> _Exercise goal_
Return, exactly and in full, the lines of the records below starting at the one with "- Alternative uses" and ending at the one with "The DIMS provides", and no other lines.

── Source material ──

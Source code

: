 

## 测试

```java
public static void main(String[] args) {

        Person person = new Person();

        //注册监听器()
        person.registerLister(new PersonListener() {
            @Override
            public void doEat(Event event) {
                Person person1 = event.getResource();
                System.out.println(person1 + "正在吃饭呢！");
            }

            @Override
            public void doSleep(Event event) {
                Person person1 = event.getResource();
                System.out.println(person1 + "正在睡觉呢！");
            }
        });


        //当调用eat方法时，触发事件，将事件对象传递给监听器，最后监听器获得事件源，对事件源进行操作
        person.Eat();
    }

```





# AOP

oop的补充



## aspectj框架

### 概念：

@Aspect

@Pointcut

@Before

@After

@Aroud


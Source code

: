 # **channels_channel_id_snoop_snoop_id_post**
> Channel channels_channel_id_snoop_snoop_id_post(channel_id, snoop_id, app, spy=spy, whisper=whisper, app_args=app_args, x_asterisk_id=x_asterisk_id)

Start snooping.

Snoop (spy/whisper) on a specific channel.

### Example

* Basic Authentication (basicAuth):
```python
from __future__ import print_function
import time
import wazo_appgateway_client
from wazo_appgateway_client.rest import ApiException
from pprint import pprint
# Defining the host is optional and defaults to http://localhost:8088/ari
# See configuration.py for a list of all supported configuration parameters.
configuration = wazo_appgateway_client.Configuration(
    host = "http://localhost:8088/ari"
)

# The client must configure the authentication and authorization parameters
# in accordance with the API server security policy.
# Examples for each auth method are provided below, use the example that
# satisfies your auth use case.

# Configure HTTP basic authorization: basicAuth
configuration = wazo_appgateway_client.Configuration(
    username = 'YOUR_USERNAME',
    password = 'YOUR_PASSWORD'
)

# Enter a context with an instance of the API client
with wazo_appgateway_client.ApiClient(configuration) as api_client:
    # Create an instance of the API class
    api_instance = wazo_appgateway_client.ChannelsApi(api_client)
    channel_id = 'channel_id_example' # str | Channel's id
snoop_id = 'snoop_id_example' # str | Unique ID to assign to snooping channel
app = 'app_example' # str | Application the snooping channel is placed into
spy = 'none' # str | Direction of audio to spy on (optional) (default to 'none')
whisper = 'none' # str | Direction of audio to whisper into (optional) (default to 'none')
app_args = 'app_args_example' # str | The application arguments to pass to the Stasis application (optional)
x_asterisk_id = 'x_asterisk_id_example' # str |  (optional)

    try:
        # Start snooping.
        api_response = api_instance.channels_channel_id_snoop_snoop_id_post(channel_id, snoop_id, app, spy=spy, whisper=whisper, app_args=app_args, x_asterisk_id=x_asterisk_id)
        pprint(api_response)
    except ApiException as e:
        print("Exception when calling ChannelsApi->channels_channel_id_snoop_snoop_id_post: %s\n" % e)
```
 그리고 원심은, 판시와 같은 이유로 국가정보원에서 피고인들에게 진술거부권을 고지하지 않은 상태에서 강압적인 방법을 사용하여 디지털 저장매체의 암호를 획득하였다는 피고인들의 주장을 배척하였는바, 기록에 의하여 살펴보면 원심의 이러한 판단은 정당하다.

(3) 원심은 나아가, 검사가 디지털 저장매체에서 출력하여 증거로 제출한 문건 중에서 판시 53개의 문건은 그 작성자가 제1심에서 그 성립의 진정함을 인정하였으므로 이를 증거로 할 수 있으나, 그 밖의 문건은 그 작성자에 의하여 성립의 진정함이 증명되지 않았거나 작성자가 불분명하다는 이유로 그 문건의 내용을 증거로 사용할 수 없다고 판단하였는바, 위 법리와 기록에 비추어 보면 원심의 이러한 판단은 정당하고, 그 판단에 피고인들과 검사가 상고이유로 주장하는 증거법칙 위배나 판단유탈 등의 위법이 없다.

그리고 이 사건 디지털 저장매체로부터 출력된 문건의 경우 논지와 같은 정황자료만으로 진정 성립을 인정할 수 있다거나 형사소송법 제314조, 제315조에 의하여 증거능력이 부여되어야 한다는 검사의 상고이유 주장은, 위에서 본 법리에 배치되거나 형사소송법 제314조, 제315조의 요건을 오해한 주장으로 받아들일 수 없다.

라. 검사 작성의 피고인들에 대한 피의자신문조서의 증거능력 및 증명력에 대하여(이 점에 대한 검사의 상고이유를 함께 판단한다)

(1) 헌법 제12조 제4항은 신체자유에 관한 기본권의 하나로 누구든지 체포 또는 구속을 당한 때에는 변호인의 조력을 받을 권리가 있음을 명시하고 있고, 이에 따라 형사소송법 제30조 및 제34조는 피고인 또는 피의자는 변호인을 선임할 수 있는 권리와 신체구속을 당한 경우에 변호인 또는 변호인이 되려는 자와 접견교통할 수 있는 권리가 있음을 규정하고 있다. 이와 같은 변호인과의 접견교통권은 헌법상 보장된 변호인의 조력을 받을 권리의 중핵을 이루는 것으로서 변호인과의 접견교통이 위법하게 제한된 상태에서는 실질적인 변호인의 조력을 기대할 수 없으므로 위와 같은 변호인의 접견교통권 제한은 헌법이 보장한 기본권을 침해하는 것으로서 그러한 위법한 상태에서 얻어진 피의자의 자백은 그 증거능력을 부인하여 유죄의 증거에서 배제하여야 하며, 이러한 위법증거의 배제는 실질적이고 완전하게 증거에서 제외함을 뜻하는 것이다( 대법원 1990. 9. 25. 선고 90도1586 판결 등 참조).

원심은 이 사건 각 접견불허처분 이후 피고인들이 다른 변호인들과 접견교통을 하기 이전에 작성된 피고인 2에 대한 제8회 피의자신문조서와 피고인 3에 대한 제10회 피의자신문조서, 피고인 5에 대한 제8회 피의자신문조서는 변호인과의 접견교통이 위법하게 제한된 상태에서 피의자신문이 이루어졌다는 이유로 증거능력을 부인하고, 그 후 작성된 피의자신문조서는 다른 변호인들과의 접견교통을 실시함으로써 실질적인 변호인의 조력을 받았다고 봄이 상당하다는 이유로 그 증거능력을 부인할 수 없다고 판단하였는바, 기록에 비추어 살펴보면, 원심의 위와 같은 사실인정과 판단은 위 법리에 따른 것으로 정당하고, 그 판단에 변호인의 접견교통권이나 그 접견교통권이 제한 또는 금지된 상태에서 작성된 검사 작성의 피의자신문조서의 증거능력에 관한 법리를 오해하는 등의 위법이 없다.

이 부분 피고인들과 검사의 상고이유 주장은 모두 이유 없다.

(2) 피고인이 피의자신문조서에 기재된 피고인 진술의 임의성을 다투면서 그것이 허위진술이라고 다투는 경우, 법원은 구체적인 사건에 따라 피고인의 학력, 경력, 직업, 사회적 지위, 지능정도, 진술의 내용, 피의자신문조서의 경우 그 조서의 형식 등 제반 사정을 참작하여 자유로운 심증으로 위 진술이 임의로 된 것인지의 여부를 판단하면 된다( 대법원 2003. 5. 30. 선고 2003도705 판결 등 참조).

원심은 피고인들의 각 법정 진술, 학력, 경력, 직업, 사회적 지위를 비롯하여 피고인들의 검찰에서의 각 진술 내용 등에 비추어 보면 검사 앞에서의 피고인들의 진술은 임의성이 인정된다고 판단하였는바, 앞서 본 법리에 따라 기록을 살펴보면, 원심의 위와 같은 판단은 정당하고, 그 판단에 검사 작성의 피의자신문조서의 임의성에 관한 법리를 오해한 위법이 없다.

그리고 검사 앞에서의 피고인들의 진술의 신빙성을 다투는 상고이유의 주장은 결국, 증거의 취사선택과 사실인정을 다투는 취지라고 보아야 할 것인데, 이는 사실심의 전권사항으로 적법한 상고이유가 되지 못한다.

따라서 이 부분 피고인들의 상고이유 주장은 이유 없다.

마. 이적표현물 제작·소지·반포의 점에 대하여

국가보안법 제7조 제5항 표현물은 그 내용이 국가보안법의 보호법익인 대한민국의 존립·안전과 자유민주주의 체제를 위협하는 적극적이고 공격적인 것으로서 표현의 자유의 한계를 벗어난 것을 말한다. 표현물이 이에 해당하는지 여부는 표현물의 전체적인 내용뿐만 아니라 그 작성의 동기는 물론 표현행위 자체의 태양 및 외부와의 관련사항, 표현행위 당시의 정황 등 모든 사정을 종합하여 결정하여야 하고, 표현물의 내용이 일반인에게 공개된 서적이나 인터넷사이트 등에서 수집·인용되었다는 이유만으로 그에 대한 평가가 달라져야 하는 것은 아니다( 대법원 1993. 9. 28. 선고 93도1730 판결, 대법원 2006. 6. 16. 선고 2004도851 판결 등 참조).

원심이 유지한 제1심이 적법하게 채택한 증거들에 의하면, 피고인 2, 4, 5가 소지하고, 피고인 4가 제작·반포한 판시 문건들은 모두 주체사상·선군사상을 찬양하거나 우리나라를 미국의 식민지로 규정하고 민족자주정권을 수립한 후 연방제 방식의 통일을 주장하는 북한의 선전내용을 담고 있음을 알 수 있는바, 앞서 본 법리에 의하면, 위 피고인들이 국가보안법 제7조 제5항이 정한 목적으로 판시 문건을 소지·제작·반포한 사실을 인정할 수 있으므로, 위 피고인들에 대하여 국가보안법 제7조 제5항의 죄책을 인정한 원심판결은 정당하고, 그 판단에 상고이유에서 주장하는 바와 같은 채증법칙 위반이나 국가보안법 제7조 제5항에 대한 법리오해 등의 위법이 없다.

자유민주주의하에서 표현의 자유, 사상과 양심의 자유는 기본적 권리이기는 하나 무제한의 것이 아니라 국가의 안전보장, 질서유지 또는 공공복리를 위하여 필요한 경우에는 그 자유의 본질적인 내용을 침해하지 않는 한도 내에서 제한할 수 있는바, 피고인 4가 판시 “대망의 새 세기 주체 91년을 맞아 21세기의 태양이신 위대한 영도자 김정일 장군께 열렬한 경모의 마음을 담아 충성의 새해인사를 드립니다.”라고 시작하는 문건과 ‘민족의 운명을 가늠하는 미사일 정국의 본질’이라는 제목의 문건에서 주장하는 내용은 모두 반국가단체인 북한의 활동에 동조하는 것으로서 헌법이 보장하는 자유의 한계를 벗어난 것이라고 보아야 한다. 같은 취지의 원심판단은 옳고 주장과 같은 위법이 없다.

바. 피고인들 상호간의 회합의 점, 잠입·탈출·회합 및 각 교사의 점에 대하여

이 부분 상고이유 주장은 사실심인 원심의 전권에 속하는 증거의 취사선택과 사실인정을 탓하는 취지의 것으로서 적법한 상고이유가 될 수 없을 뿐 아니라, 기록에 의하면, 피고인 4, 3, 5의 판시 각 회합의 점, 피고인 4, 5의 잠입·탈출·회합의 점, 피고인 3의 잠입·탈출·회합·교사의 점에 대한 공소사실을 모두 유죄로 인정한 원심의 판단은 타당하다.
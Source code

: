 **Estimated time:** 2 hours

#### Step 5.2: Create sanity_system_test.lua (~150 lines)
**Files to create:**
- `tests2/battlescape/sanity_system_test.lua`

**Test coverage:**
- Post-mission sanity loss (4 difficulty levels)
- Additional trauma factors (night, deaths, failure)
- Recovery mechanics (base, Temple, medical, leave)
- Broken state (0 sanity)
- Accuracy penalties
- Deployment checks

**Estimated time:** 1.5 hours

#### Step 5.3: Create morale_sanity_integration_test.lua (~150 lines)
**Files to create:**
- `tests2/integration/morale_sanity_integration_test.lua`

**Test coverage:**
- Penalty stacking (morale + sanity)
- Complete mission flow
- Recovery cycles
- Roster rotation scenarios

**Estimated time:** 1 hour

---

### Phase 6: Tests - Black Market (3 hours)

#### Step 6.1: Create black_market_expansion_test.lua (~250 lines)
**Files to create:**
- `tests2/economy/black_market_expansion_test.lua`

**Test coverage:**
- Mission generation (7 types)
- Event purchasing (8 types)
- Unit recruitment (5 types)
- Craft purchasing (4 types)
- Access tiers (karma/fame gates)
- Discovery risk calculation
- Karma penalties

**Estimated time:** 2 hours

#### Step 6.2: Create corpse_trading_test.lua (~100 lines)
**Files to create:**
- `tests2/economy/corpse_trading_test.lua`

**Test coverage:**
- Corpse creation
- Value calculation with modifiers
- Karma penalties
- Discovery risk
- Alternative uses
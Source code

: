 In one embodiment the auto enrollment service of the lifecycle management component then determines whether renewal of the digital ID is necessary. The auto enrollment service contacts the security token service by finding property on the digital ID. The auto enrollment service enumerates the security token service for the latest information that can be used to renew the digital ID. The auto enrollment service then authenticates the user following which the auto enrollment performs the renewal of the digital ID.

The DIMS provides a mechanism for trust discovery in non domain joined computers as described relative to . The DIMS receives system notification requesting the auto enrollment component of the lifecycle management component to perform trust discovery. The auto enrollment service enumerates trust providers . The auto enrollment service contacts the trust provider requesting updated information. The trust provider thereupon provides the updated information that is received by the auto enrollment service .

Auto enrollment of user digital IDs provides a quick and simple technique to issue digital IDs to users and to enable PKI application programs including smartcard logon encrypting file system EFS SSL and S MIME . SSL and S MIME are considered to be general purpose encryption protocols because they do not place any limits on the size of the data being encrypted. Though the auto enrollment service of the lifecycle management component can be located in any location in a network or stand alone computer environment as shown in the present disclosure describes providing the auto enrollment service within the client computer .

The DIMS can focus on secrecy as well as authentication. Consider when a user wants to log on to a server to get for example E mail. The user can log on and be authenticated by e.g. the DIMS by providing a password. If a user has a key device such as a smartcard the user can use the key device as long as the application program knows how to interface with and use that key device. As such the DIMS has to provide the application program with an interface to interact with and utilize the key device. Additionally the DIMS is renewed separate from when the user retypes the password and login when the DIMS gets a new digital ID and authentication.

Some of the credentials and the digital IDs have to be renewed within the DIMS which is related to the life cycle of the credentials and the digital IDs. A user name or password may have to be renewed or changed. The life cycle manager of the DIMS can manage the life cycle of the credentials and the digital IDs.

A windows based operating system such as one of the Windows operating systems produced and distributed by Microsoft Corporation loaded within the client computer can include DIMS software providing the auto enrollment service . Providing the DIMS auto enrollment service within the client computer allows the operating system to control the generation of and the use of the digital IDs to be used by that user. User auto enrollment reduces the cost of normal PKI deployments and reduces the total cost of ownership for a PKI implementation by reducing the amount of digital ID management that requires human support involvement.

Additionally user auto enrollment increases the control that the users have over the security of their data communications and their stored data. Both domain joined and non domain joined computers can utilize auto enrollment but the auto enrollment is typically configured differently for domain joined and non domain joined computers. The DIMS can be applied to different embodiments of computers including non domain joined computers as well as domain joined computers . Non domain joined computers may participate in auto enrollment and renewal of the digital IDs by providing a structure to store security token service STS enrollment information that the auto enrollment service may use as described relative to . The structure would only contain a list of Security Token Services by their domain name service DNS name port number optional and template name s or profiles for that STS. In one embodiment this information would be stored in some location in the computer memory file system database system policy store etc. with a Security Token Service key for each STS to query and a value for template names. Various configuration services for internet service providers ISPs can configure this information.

───

> _Task solution_
- Alternative uses
Source code

: In one embodiment the auto enrollment service of the lifecycle management component then determines whether renewal of the digital ID is necessary. The auto enrollment service contacts the security token service by finding property on the digital ID. The auto enrollment service enumerates the security token service for the latest information that can be used to renew the digital ID. The auto enrollment service then authenticates the user following which the auto enrollment performs the renewal of the digital ID.

The DIMS provides a mechanism for trust discovery in non domain joined computers as described relative to . The DIMS receives system notification requesting the auto enrollment component of the lifecycle management component to perform trust discovery. The auto enrollment service enumerates trust providers . The auto enrollment service contacts the trust provider requesting updated information. The trust provider thereupon provides the updated information that is received by the auto enrollment service .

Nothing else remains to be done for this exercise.